WHAT YOU ARE ASKED TO DO =>
Your result should be the lines holding the word "python", copied from the entries below.

RECORD EXTRACTS =>

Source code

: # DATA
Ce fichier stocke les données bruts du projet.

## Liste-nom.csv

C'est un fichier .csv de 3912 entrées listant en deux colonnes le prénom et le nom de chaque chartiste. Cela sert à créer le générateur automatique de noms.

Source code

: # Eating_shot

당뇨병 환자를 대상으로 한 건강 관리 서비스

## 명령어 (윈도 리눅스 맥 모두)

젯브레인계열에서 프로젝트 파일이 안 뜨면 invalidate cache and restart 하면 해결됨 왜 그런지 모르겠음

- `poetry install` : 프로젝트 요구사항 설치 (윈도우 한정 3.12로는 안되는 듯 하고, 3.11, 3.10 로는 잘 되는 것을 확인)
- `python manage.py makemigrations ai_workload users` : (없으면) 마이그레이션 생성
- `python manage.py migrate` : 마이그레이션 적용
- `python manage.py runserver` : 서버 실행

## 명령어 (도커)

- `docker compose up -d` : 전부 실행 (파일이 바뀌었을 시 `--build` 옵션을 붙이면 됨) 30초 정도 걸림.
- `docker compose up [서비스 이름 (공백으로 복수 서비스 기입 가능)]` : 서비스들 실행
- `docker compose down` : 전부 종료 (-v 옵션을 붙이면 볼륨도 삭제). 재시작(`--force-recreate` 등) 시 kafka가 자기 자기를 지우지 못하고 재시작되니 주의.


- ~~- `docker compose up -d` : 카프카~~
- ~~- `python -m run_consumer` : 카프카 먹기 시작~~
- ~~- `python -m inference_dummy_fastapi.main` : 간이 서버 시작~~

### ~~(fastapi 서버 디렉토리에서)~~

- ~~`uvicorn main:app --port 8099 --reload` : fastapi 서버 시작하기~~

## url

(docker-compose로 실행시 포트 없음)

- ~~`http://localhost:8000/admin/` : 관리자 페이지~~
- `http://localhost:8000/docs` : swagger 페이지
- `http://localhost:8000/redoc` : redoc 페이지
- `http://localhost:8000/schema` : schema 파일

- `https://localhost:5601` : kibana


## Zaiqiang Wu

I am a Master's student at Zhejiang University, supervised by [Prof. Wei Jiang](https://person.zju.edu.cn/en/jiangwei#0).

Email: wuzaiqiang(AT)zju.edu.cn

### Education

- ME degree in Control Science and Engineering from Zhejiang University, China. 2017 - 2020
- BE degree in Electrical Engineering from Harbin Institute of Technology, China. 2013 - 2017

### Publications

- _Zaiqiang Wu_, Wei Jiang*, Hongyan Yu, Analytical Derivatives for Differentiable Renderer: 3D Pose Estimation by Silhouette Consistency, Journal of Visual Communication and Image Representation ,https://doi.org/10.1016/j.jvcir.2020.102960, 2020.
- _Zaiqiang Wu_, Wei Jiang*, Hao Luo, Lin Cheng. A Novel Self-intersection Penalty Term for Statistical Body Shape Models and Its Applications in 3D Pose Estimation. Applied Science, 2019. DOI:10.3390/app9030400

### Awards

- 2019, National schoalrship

TASK RESULT =>
- `python manage.py makemigrations ai_workload users` : (없으면) 마이그레이션 생성
- `python manage.py migrate` : 마이그레이션 적용
- `python manage.py runserver` : 서버 실행
- ~~- `python -m run_consumer` : 카프카 먹기 시작~~
- ~~- `python -m inference_dummy_fastapi.main` : 간이 서버 시작~~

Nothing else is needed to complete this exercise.